The other big event of the day – apart from canvassing more SE3 voters this morning – was the great London marathon. I wet out with my eldest daughter for a shorter than normal early morning run through the unexpected rain and saw the elite women pounding the streets to return home for shower, coffee and that great annual spectacle of over 30,000 runners passing right outside our house. The one time of the year where disparate neighbours all come together and chat welcoming the eerily silent road devoid of traffic until the approach of wave upon wave of marathon runners in all shapes and sizes from all parts of the UK and well beyond. People are very happy to forego their car for the morning and the bus service. As well as taking to neighbours, you see many more people walking to church, or to friends or down to see the marathon on the lower road. Our very own car free day which clearly causes inconvenience to some but so well organised is the event we know that the routes will reopen around noon and the magical morning passes for another year.

We have to capture this great community spirit we see on marathon morning when everyone talks to each other and shouts encouragement and remember to always help our neighbours and just to say hello to people we pass. To think of others first and not to walk by on the other side of the street. Whatever our differences in terms of education, job (or no job), race, religion, language, age or gender we are all part of the same community. So in this public spirit, when I saw that a less publicly spirited fellow citizen had smashed the glass in the bus shelter on Charlton Road at the Standard (outside Wentworth house), I rang the special London Buses Adshel number immediately to report the glass all over the road on what is by far the busiest bus stop in the ward. I must say though, as upsetting as seeing the vandalism is, it is a far rarer occurrence now than a few years back.

Tomorrow we will be out all day throughout Blackheath and Westcombe Park with Nick Raynsford and the parliamentary hustings in the evening. The election is certainly hotting up with now just 11 days to go!

David L Gardner

Blackheath Station – more carriages in the morning, and a lift at last

One issue that has been raised form time to time on the door step with David, Pat and I is the recent changes to the train timetable at Blackheath. While the number of off-peak trains to an from Blackheath has gone up ,there has been a slight reduction in the number of trains from Blackheath to London between 8am and 9am and this caused some more crowding on services after the change was made in December r 2009.

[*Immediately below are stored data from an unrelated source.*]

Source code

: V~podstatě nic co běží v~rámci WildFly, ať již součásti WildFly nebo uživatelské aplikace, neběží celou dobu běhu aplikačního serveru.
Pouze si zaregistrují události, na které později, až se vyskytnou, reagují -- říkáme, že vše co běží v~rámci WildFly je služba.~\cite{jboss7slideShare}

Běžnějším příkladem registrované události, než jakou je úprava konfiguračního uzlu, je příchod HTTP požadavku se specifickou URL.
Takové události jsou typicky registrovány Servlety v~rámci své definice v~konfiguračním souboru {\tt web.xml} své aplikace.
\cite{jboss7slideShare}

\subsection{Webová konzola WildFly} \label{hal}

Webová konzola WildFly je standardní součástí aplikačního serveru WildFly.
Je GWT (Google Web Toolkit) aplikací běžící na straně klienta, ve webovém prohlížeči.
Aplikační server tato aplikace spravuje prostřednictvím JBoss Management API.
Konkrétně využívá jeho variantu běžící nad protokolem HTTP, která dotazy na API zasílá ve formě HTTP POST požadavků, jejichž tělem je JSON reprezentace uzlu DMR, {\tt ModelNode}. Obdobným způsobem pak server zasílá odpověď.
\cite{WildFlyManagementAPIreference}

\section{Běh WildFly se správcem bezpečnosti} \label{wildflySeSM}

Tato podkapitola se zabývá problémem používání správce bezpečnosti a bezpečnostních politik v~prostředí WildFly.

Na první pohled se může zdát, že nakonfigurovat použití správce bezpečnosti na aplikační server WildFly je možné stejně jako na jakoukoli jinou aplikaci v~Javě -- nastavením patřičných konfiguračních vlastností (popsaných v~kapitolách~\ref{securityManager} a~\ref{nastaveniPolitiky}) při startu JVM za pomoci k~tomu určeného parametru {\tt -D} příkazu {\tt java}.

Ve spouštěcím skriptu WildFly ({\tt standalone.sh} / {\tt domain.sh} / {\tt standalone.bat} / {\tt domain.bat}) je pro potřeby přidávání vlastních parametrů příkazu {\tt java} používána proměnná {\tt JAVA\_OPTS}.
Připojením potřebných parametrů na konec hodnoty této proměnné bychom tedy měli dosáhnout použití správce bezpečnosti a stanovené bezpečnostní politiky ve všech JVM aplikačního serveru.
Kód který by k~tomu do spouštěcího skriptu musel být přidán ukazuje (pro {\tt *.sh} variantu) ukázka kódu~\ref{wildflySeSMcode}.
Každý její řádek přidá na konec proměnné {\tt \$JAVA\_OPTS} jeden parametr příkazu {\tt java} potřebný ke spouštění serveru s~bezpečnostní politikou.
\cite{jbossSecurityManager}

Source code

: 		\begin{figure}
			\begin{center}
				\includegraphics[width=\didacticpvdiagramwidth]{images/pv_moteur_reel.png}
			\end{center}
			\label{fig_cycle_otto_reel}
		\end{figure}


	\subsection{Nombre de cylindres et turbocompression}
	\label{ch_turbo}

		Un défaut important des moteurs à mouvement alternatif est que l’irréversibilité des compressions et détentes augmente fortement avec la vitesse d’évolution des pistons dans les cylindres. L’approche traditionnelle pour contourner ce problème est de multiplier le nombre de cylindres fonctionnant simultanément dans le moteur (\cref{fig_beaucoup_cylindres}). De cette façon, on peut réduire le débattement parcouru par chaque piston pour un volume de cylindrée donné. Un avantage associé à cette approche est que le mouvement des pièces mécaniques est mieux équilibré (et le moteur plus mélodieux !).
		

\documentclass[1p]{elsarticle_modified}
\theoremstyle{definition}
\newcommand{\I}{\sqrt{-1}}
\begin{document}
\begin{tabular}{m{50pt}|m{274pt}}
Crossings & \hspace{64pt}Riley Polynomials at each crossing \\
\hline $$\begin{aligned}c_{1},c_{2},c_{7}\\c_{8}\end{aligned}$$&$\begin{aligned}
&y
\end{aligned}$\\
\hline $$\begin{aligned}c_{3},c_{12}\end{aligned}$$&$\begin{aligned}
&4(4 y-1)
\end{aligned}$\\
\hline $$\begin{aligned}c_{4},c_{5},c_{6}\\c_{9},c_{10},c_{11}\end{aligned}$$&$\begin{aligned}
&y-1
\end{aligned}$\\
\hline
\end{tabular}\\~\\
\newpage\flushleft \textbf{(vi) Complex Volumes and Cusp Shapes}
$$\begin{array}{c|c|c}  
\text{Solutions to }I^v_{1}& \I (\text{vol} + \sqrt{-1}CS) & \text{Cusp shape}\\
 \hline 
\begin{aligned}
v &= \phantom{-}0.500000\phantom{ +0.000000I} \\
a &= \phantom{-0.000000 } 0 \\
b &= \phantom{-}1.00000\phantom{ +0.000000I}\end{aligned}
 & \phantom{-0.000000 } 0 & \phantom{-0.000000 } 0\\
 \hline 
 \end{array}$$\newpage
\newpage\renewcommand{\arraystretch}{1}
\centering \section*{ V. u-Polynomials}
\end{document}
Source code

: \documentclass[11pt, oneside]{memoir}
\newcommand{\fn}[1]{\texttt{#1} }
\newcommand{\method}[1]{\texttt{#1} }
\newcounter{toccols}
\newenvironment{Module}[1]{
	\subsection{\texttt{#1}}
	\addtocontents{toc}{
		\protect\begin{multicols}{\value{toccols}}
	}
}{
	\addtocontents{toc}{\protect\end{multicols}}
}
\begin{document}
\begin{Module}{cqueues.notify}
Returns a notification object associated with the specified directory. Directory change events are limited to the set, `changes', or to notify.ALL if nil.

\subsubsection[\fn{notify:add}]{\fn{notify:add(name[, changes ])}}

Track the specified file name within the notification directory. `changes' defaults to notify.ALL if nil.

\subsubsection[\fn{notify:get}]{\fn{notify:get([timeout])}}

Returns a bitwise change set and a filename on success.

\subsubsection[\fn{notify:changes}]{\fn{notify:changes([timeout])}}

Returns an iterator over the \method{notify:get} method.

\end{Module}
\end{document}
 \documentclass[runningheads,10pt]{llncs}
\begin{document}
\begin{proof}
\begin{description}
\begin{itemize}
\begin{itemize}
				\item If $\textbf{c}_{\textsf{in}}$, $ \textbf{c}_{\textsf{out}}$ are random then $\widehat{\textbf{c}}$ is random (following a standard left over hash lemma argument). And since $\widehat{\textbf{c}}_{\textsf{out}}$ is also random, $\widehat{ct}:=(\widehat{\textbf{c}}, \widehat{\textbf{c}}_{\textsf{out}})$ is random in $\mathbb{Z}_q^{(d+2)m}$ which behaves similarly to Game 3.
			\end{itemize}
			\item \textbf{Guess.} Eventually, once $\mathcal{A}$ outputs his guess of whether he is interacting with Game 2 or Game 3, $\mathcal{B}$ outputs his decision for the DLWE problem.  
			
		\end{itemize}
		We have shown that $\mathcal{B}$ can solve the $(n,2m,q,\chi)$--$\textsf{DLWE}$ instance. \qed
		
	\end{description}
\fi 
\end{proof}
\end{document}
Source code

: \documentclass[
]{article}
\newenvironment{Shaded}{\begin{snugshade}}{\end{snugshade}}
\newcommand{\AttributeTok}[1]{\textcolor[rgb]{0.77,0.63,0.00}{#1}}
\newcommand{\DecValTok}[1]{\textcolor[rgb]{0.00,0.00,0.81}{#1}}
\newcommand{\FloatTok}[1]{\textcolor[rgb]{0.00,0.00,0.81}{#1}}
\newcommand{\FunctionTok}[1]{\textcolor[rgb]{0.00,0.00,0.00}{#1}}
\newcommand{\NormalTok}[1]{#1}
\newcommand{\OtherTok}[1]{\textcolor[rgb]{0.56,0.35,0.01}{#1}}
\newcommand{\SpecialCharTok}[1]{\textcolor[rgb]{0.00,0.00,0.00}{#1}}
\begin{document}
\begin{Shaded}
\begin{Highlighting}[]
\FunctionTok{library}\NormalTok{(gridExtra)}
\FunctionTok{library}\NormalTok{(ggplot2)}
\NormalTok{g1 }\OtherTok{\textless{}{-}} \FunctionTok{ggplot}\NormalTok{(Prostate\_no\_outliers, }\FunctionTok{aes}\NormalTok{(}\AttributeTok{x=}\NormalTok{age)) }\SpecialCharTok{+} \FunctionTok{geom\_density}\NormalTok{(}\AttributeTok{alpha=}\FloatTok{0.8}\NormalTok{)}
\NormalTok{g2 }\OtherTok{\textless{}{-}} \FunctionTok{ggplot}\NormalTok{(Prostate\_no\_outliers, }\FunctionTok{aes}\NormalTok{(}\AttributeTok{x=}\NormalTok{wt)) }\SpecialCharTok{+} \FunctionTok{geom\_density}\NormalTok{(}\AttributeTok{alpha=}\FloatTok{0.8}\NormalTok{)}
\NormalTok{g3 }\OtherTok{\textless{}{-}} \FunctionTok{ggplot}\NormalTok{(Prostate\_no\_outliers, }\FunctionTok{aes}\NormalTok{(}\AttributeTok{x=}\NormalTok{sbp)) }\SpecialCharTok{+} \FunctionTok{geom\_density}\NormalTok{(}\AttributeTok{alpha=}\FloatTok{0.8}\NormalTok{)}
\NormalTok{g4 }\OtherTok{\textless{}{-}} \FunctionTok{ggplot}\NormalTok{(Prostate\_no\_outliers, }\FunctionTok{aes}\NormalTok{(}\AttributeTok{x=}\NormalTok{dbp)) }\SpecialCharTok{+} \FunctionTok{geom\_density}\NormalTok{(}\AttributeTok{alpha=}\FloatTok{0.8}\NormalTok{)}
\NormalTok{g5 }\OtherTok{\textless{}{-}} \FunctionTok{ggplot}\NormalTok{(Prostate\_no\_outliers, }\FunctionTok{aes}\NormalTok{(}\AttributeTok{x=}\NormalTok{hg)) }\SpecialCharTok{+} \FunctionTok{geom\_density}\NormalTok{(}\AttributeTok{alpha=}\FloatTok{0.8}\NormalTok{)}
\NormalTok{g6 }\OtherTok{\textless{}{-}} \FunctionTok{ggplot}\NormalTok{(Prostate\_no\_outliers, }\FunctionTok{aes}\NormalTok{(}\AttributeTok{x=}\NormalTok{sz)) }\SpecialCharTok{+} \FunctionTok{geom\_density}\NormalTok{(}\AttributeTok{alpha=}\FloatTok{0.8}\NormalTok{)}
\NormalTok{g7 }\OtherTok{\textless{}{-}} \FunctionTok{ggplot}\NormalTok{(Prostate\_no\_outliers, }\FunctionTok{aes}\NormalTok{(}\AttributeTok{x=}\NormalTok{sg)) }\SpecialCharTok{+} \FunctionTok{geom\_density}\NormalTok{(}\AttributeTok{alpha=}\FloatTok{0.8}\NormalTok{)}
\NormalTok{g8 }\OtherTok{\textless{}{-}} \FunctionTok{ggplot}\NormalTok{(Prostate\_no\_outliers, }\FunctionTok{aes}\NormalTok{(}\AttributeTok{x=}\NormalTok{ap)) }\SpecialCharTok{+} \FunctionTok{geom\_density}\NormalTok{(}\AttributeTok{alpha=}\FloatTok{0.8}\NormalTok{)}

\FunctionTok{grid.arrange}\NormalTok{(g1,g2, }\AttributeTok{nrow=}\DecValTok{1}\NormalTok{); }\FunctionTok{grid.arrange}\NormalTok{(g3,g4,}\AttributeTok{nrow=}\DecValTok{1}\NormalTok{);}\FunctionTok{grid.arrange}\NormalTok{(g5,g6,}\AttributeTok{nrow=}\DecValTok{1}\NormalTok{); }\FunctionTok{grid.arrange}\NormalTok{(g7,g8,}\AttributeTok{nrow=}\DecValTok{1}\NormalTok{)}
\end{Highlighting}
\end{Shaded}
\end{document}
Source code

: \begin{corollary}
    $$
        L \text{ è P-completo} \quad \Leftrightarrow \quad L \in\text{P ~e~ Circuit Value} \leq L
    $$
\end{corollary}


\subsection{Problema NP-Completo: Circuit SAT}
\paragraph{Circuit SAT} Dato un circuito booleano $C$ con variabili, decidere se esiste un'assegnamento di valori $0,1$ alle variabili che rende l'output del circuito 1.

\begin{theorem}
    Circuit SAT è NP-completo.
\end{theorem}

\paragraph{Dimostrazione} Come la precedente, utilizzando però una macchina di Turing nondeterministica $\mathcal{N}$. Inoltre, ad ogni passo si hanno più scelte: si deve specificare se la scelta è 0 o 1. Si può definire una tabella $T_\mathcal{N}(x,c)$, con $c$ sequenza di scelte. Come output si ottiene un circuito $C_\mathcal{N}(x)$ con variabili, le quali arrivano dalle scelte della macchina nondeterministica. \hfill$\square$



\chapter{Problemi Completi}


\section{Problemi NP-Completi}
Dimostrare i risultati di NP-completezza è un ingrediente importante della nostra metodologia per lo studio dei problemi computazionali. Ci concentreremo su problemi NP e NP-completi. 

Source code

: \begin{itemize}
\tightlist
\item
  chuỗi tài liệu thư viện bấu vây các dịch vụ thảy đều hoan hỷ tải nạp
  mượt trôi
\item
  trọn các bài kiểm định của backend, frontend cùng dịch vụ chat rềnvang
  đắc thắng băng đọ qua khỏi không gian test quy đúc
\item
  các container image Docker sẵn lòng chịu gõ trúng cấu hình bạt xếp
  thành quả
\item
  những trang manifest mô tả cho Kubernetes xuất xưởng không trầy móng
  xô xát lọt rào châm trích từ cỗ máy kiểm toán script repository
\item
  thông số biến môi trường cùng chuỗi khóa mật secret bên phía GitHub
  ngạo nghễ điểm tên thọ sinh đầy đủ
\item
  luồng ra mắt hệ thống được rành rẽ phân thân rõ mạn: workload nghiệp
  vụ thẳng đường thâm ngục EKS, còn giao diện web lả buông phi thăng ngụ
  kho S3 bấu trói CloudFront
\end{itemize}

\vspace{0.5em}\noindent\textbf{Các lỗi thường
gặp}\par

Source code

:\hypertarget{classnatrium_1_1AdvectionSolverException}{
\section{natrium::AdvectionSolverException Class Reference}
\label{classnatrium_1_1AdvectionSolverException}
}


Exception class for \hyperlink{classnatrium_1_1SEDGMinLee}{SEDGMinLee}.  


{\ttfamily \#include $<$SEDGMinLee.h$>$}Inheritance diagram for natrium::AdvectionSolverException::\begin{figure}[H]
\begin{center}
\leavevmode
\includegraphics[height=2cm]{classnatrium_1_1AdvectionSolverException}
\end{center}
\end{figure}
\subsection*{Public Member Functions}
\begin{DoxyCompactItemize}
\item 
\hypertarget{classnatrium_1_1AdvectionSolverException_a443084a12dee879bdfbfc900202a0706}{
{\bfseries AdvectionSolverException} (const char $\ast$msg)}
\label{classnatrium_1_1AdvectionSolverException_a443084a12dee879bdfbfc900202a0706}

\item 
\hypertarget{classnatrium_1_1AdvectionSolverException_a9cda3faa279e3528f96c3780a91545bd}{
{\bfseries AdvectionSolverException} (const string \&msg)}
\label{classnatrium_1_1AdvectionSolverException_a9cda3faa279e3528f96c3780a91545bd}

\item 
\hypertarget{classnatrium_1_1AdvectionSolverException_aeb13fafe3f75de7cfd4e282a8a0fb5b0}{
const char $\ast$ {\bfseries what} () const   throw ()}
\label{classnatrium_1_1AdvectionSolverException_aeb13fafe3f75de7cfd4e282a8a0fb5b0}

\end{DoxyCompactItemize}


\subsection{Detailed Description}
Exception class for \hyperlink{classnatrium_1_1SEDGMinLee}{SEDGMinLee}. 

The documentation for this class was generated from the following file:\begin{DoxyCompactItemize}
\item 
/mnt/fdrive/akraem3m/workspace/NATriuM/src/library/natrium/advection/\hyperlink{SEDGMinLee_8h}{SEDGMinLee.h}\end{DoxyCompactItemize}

Nick Raynsford and I had met with Southeastern in late March, and they announced that the most crowded train – the 8.48 from Blackheath to Charing Cross – will be made ten cars rather than eight cars long with effect from May 22nd. Southeastern also say that the long-awaited lift at Blackheath station will finally be installed in the summer of this year.

There are no timetable changes proposed, but apparently the crowding problems have eased- possibly because those who live elsewhere have stopped driving to Blackheath to catch trains. There has always been a problem with stations in Zone 3, such as Blackheath, being used by commuters from Kent driving up here an d parking on local roads and caching a train to avoid higher fares by commuting by train all the way from Kent or wherever. Certainly the number of complaints about overcrowding I have received have gone down in recent months – and on my own commute via Blackheath station I have managed to get a seat or at least stand comfortably.

We will be watching closely what the effects are of the latest proposed change, and if necessary push for more substantial changes in the next timetable change in December 2010. The timetable change was very good news for Maze Hill and Westcombe Park stations, but more mixed news for Blackheath. Southeastern have shown themselves to be more responsive than the old train operator Connex, which was widely derided as useless, so I hope that the service will be maintained and improved. I remember in the 1980s that Westcombe Park station only had two trains an hour in each direction in the daytime – it now has six – so we need to make sure that the levels of service we now take for granted are not cut.